### Source texts of formatted documents
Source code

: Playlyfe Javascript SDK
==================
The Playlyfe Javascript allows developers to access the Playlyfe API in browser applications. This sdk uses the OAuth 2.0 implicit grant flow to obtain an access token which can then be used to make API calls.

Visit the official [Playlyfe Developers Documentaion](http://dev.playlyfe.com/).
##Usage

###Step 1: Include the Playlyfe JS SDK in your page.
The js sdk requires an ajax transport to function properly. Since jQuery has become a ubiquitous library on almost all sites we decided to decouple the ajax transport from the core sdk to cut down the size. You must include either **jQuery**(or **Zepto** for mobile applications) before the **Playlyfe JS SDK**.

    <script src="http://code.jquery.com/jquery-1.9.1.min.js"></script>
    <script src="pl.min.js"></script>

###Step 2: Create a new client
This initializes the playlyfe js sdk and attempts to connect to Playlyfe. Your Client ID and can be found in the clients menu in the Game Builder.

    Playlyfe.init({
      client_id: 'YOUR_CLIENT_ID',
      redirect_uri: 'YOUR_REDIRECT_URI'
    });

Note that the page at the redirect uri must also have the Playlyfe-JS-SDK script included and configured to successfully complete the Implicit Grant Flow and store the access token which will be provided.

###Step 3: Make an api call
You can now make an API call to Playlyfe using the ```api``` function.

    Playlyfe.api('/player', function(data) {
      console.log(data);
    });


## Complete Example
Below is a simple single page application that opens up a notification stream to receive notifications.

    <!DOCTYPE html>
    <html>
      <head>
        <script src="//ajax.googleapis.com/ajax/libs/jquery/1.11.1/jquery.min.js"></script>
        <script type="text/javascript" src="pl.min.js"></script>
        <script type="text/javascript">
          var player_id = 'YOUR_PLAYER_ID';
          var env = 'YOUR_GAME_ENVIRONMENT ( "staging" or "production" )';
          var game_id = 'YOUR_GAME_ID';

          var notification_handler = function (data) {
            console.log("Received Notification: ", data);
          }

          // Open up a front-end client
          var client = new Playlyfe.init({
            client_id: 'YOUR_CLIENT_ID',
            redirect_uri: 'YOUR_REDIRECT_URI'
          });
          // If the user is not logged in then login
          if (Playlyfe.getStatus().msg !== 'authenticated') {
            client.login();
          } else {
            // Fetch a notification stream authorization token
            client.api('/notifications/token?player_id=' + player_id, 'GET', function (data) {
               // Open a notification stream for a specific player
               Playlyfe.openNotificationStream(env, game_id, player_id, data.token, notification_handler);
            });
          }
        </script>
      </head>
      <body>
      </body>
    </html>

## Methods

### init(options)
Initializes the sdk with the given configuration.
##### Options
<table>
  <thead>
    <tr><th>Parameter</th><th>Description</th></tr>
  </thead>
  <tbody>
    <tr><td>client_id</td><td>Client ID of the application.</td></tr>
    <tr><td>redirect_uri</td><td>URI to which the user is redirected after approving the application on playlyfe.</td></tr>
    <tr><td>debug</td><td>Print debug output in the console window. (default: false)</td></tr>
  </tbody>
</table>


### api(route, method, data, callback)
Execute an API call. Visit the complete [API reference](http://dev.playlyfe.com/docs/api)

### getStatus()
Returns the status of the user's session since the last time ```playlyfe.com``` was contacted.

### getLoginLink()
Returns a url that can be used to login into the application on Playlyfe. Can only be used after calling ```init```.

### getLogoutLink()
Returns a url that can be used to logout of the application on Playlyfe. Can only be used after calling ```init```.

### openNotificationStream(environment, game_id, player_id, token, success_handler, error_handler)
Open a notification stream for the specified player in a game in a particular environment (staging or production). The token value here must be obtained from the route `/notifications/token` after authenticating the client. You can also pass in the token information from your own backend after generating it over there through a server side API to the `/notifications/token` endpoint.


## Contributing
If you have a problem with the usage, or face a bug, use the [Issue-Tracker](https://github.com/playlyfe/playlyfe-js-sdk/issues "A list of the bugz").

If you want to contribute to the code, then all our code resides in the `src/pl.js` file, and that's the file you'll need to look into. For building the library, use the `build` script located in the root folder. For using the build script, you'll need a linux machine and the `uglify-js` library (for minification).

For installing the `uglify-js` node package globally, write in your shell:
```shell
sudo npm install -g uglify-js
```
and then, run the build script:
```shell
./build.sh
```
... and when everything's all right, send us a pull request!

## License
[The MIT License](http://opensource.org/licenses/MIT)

### What you will do
Above are the records. Print exactly, and only, the lines from the line with "var env = 'YOUR_GAME_ENVIRONMENT" to the line with "token, success_handler, error_handler)", both inclusive.

### Solution for this task
          var env = 'YOUR_GAME_ENVIRONMENT ( "staging" or "production" )';
          var game_id = 'YOUR_GAME_ID';

          var notification_handler = function (data) {
            console.log("Received Notification: ", data);
          }

          // Open up a front-end client
          var client = new Playlyfe.init({
            client_id: 'YOUR_CLIENT_ID',
            redirect_uri: 'YOUR_REDIRECT_URI'
          });
          // If the user is not logged in then login
          if (Playlyfe.getStatus().msg !== 'authenticated') {
            client.login();
          } else {
            // Fetch a notification stream authorization token
            client.api('/notifications/token?player_id=' + player_id, 'GET', function (data) {
               // Open a notification stream for a specific player
               Playlyfe.openNotificationStream(env, game_id, player_id, data.token, notification_handler);
            });
          }
        </script>
      </head>
      <body>
      </body>
    </html>

## Methods

### init(options)
Initializes the sdk with the given configuration.
##### Options
<table>
  <thead>
    <tr><th>Parameter</th><th>Description</th></tr>
  </thead>
  <tbody>
    <tr><td>client_id</td><td>Client ID of the application.</td></tr>
    <tr><td>redirect_uri</td><td>URI to which the user is redirected after approving the application on playlyfe.</td></tr>
    <tr><td>debug</td><td>Print debug output in the console window. (default: false)</td></tr>
  </tbody>
</table>


### api(route, method, data, callback)
Execute an API call. Visit the complete [API reference](http://dev.playlyfe.com/docs/api)

### getStatus()
Returns the status of the user's session since the last time ```playlyfe.com``` was contacted.

### getLoginLink()
Returns a url that can be used to login into the application on Playlyfe. Can only be used after calling ```init```.

### getLogoutLink()
Returns a url that can be used to logout of the application on Playlyfe. Can only be used after calling ```init```.

### openNotificationStream(environment, game_id, player_id, token, success_handler, error_handler)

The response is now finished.